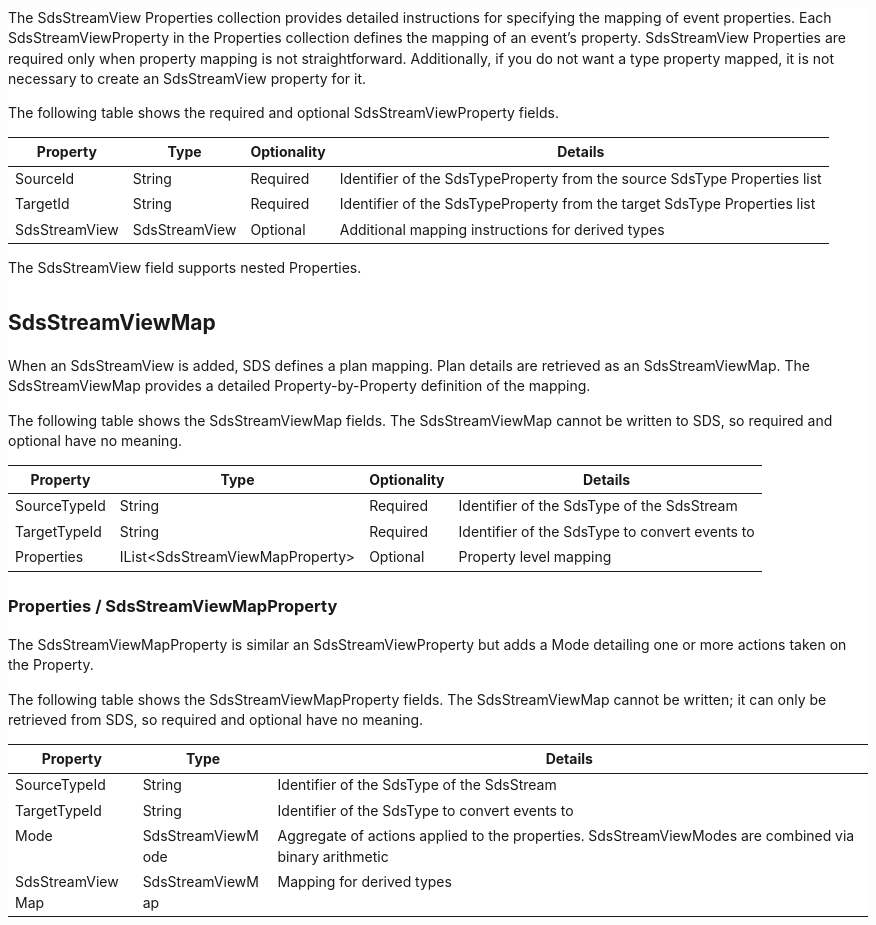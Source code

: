 The SdsStreamView Properties collection provides detailed instructions for specifying the mapping of 
event properties. Each SdsStreamViewProperty in the Properties collection defines the mapping of an 
event’s property. SdsStreamView Properties are required only when property mapping is not straightforward. 
Additionally, if you do not want a type property mapped, it is not necessary to create an SdsStreamView 
property for it.

The following table shows the required and optional SdsStreamViewProperty fields.

| Property | Type    | Optionality | Details |
|----------|---------|-------------|---------|
| SourceId | String  | Required    | Identifier of the SdsTypeProperty from the source SdsType Properties list |
| TargetId | String  | Required    | Identifier of the SdsTypeProperty from the target SdsType Properties list |
| SdsStreamView  | SdsStreamView | Optional    | Additional mapping instructions for derived types |

The SdsStreamView field supports nested Properties.

## SdsStreamViewMap

When an SdsStreamView is added, SDS defines a plan mapping. Plan details are retrieved as an SdsStreamViewMap. 
The SdsStreamViewMap provides a detailed Property-by-Property definition of the mapping. 

The following table shows the SdsStreamViewMap fields. The SdsStreamViewMap cannot be written to SDS, 
so required and optional have no meaning.

| Property     | Type                     | Optionality  | Details |
|--------------|--------------------------|--------------|---------|
| SourceTypeId | String                   | Required     | Identifier of the SdsType of the SdsStream |
| TargetTypeId | String                   | Required     | Identifier of the SdsType to convert events to |
| Properties   | IList\<SdsStreamViewMapProperty\>| Optional     | Property level mapping |

### Properties / SdsStreamViewMapProperty

The SdsStreamViewMapProperty is similar an SdsStreamViewProperty but adds a Mode detailing one or more actions taken on 
the Property.

The following table shows the SdsStreamViewMapProperty fields. The SdsStreamViewMap cannot be written; it can only be 
retrieved from SDS, so required and optional have no meaning.

| Property     | Type        | Details |
|--------------|-------------|---------|
| SourceTypeId | String      | Identifier of the SdsType of the SdsStream |
| TargetTypeId | String      | Identifier of the SdsType to convert events to |
| Mode         | SdsStreamViewMode | Aggregate of actions applied to the properties. SdsStreamViewModes are combined via binary arithmetic |
| SdsStreamViewMap   | SdsStreamViewMap  | Mapping for derived types |
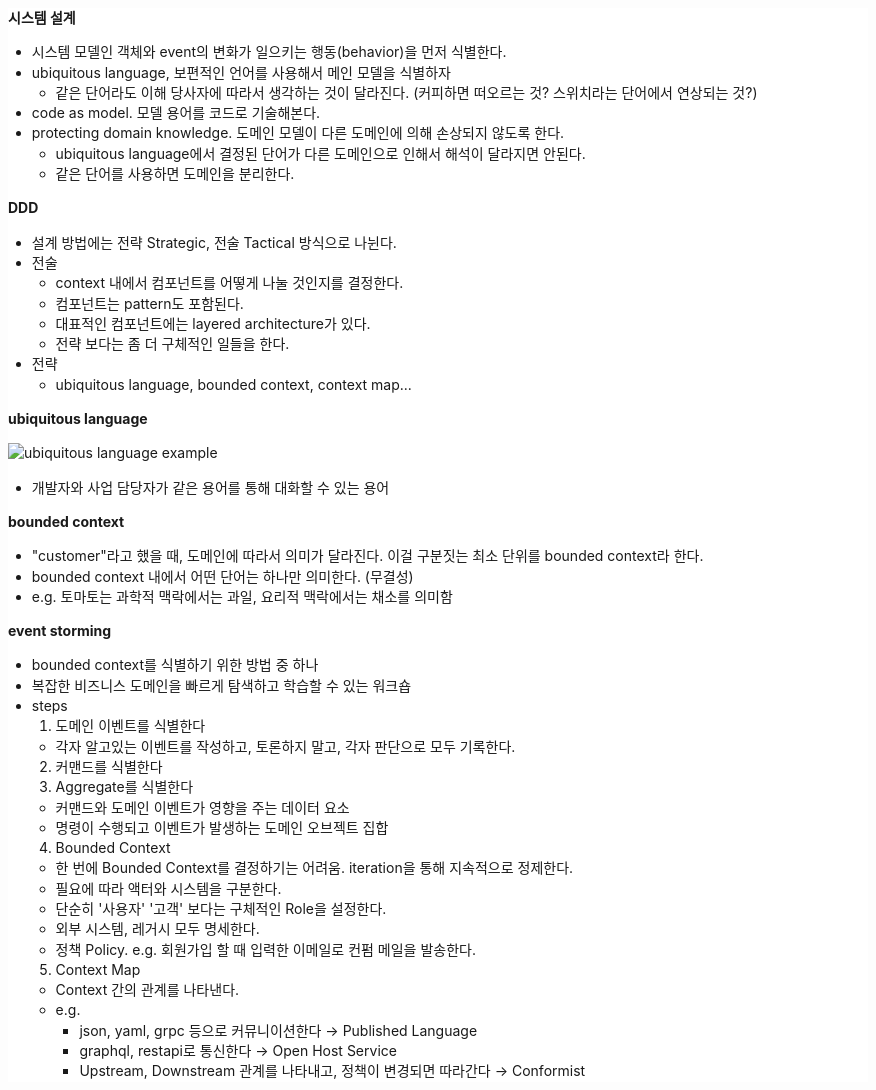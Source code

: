 **시스템 설계**

* 시스템 모델인 객체와 event의 변화가 일으키는 행동(behavior)을 먼저 식별한다.
* ubiquitous language, 보편적인 언어를 사용해서 메인 모델을 식별하자
  * 같은 단어라도 이해 당사자에 따라서 생각하는 것이 달라진다. (커피하면 떠오르는 것? 스위치라는 단어에서 연상되는 것?)
* code as model. 모델 용어를 코드로 기술해본다.
* protecting domain knowledge. 도메인 모델이 다른 도메인에 의해 손상되지 않도록 한다.
  * ubiquitous language에서 결정된 단어가 다른 도메인으로 인해서 해석이 달라지면 안된다.
  * 같은 단어를 사용하면 도메인을 분리한다.

**DDD**

* 설계 방법에는 전략 Strategic, 전술 Tactical 방식으로 나뉜다.
* 전술
  * context 내에서 컴포넌트를 어떻게 나눌 것인지를 결정한다.
  * 컴포넌트는 pattern도 포함된다.
  * 대표적인 컴포넌트에는 layered architecture가 있다.
  * 전략 보다는 좀 더 구체적인 일들을 한다.
* 전략
  * ubiquitous language, bounded context, context map...

**ubiquitous language**

![ubiquitous language example](res/ddd-ubiquitous-language.png)

* 개발자와 사업 담당자가 같은 용어를 통해 대화할 수 있는 용어

**bounded context**

* "customer"라고 했을 때, 도메인에 따라서 의미가 달라진다. 이걸 구분짓는 최소 단위를 bounded context라 한다.
* bounded context 내에서 어떤 단어는 하나만 의미한다. (무결성)
* e.g. 토마토는 과학적 맥락에서는 과일, 요리적 맥락에서는 채소를 의미함

**event storming**

* bounded context를 식별하기 위한 방법 중 하나
* 복잡한 비즈니스 도메인을 빠르게 탐색하고 학습할 수 있는 워크숍
* steps
  1. 도메인 이벤트를 식별한다
    * 각자 알고있는 이벤트를 작성하고, 토론하지 말고, 각자 판단으로 모두 기록한다.
  2. 커맨드를 식별한다
  3. Aggregate를 식별한다
    * 커맨드와 도메인 이벤트가 영향을 주는 데이터 요소
    * 명령이 수행되고 이벤트가 발생하는 도메인 오브젝트 집합
  4. Bounded Context
    * 한 번에 Bounded Context를 결정하기는 어려움. iteration을 통해 지속적으로 정제한다.
    * 필요에 따라 액터와 시스템을 구분한다.
    * 단순히 '사용자' '고객' 보다는 구체적인 Role을 설정한다.
    * 외부 시스템, 레거시 모두 명세한다.
    * 정책 Policy. e.g. 회원가입 할 때 입력한 이메일로 컨펌 메일을 발송한다.
  5. Context Map
    * Context 간의 관계를 나타낸다.
    * e.g.
      * json, yaml, grpc 등으로 커뮤니이션한다 → Published Language
      * graphql, restapi로 통신한다 → Open Host Service
      * Upstream, Downstream 관계를 나타내고, 정책이 변경되면 따라간다 → Conformist
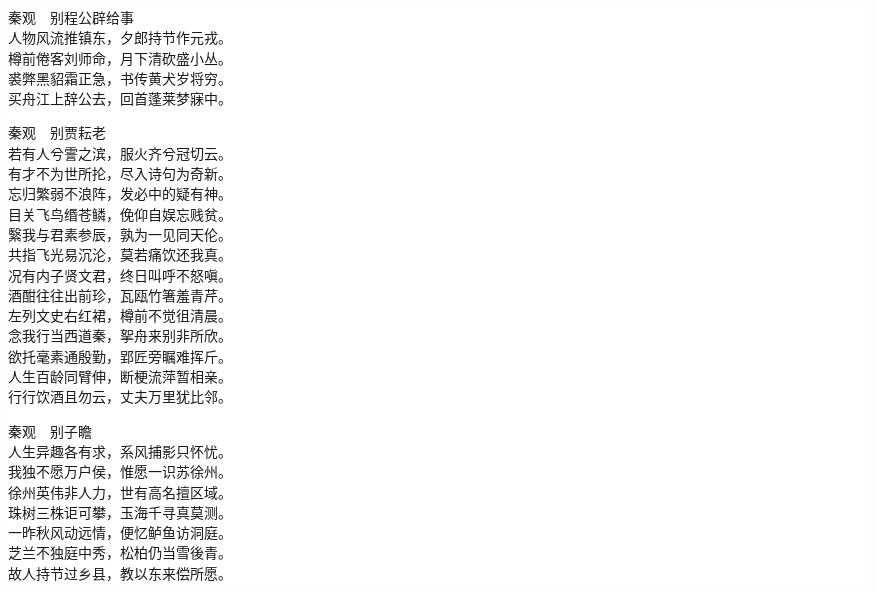 秦观　别程公辟给事  
人物风流推镇东，夕郎持节作元戎。  
樽前倦客刘师命，月下清砍盛小丛。  
裘弊黑貂霜正急，书传黄犬岁将穷。  
买舟江上辞公去，回首蓬莱梦寐中。  

秦观　别贾耘老  
若有人兮霅之滨，服火齐兮冠切云。  
有才不为世所抡，尽入诗句为奇新。  
忘归繁弱不浪阵，发必中的疑有神。  
目关飞鸟缗苍鳞，俛仰自娱忘贱贫。  
繄我与君素参辰，孰为一见同天伦。  
共指飞光易沉沦，莫若痛饮还我真。  
况有内子贤文君，终日叫呼不怒嗔。  
酒酣往往出前珍，瓦瓯竹箸羞青芹。  
左列文史右红裙，樽前不觉徂清晨。  
念我行当西道秦，挐舟来别非所欣。  
欲托毫素通殷勤，郢匠旁瞩难挥斤。  
人生百龄同臂伸，断梗流萍暂相亲。  
行行饮酒且勿云，丈夫万里犹比邻。  

秦观　别子瞻  
人生异趣各有求，系风捕影只怀忧。  
我独不愿万户侯，惟愿一识苏徐州。  
徐州英伟非人力，世有高名擅区域。  
珠树三株讵可攀，玉海千寻真莫测。  
一昨秋风动远情，便忆鲈鱼访洞庭。  
芝兰不独庭中秀，松柏仍当雪後青。  
故人持节过乡县，教以东来偿所愿。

——————

--- AIM OF THE TASK ---
Search the listing above for the string "derived". Copy every line that contains it.

--- ANSWER FOR THIS EXERCISE ---
| SdsStreamView  | SdsStreamView | Optional    | Additional mapping instructions for derived types |
| SdsStreamViewMap   | SdsStreamViewMap  | Mapping for derived types |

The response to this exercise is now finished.